What type of gene mutation causes Ehlers-Danlos syndrome?
Mutations in at least 20 genes have been found to cause the Ehlers-Danlos syndromes. Mutations in the COL5A1 or COL5A2 gene, or rarely in the COL1A1 gene, can cause the classical type.
Is GeneReviews peer-reviewed?
Each chapter in GeneReviews is written by one or more experts on the specific condition or disease and goes through a rigorous editing and peer review process before being published online. GeneReviews currently comprises 818 chapters.
Is Ehlers-Danlos a lack of collagen?
The problems seen in patients with EDS can be due to either the poor strength of collagen. It may alternatively be due to the absence of sufficient amounts of structurally normal collagen. The primary complications seen in EDS involve the skin, muscles, skeleton, and blood vessels.
What collagen does Ehlers-Danlos affect?
Classical Ehlers-Danlos syndrome (EDS) is characterized by skin hyperelasticity, joint hypermobility, increased tendency to bruise, and abnormal scarring. Mutations in type V collagen, a regulator of type I collagen fibrillogenesis, have been shown to underlie this type of EDS.
Do collagen supplements help Ehlers-Danlos?
Bottom Line: No established research or clinical experience has proven that collagen supplementation is helpful for persons with EDS! Theoretically, a diet adequate in glycine, proline, lysine, and vitamin C (or supplementation) would support collagen biosynthesis.
Does Ehlers-Danlos get worse with age?
Many of the problems associated with EDS are progressive, meaning that they get worse over time.
Are there prenatal tests for hemochromatosis?
Prenatal testing: Although prenatal testing for a pregnancy at increased risk is possible once the HFE pathogenic variants have been identified in an affected family member, prenatal testing is not usually performed because HFE hemochromatosis is an adult-onset, treatable disorder with low clinical penetrance.
Is Ehlers-Danlos autoimmune?
In the United States, two million people live with rheumatoid arthritis, and another 1.5 million live with lupus.
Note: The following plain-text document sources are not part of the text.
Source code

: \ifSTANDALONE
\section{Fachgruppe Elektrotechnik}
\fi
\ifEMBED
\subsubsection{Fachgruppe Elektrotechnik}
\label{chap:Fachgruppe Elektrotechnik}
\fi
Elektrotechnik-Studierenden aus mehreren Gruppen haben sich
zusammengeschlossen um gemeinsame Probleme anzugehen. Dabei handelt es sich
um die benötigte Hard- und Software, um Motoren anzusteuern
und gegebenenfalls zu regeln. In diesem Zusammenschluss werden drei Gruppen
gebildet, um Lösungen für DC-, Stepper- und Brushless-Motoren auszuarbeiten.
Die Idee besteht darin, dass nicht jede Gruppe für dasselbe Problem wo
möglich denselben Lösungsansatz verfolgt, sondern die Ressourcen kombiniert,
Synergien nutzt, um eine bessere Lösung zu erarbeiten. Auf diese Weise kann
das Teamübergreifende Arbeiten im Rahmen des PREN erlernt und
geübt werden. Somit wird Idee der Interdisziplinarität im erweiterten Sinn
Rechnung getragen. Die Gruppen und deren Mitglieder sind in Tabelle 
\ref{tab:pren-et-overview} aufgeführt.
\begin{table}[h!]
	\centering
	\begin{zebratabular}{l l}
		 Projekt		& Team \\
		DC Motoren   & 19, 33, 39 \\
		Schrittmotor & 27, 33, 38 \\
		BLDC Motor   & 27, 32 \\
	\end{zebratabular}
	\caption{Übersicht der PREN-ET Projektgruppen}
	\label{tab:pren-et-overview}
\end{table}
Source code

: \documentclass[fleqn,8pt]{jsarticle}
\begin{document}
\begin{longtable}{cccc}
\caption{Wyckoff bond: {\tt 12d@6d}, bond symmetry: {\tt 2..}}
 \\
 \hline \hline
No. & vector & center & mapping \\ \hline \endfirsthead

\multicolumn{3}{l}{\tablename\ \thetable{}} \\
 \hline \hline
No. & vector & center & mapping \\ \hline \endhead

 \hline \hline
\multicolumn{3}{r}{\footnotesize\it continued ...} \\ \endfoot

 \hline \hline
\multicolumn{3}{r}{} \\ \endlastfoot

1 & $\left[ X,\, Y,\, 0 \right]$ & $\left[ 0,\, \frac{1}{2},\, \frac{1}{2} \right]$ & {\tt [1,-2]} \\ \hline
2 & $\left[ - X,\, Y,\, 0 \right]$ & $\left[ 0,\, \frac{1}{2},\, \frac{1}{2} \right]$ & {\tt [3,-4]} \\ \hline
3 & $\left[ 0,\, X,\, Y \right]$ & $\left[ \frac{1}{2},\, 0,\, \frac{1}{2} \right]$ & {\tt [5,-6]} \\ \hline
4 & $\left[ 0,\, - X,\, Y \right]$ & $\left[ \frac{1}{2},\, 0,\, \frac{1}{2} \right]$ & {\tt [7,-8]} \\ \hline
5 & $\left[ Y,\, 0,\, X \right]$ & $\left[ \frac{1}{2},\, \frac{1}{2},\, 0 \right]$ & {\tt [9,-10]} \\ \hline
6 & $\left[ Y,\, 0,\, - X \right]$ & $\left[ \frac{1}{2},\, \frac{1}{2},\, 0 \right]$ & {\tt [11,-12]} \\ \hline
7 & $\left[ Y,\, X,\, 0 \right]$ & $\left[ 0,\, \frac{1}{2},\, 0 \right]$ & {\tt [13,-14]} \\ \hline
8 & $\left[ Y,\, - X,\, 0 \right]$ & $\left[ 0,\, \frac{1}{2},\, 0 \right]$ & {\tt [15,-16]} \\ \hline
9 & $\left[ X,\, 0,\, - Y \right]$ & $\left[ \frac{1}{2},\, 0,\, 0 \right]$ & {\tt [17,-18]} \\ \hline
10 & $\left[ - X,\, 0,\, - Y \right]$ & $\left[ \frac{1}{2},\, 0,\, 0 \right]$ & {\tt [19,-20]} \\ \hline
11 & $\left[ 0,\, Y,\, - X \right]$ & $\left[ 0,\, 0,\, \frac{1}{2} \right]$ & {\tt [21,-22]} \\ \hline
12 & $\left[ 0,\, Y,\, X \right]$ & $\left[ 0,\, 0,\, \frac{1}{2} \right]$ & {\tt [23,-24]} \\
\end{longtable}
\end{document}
A much rarer group of connective tissue disorders is called Ehlers-Danlos syndrome. Unlike the diseases noted above, Ehlers-Danlos syndrome is not an autoimmune condition, it’s an inherited disorder.
Does hypermobile EDS get worse with age?
The most common types of EDS (classical, classical-like, and hypermobile) do not greatly affect life expectancy. However, symptoms may become more severe as patients age and joints that have been dislocated multiple times become painful. Everyone’s bones become weaker with age.
What vitamins should I take for EDS?
We therefore hypothesize that the symptoms associated with Ehlers-Danlos syndrome may be successfully alleviated using a specific (and potentially synergistic) combination of nutritional supplements, comprising calcium, carnitine, coenzyme Q(10), glucosamine, magnesium, methyl sulphonyl methane, pycnogenol, silica.
What foods to avoid if you have Ehlers-Danlos syndrome?
What foods should I avoid? Decrease your intake of foods and beverages containing processed sugar — such as pastries, bread, and soda or cola drinks. It’s also important to decrease the amount of cholesterol and saturated fat that you take in, by reducing eggs, whole milk, cheese, and fried foods.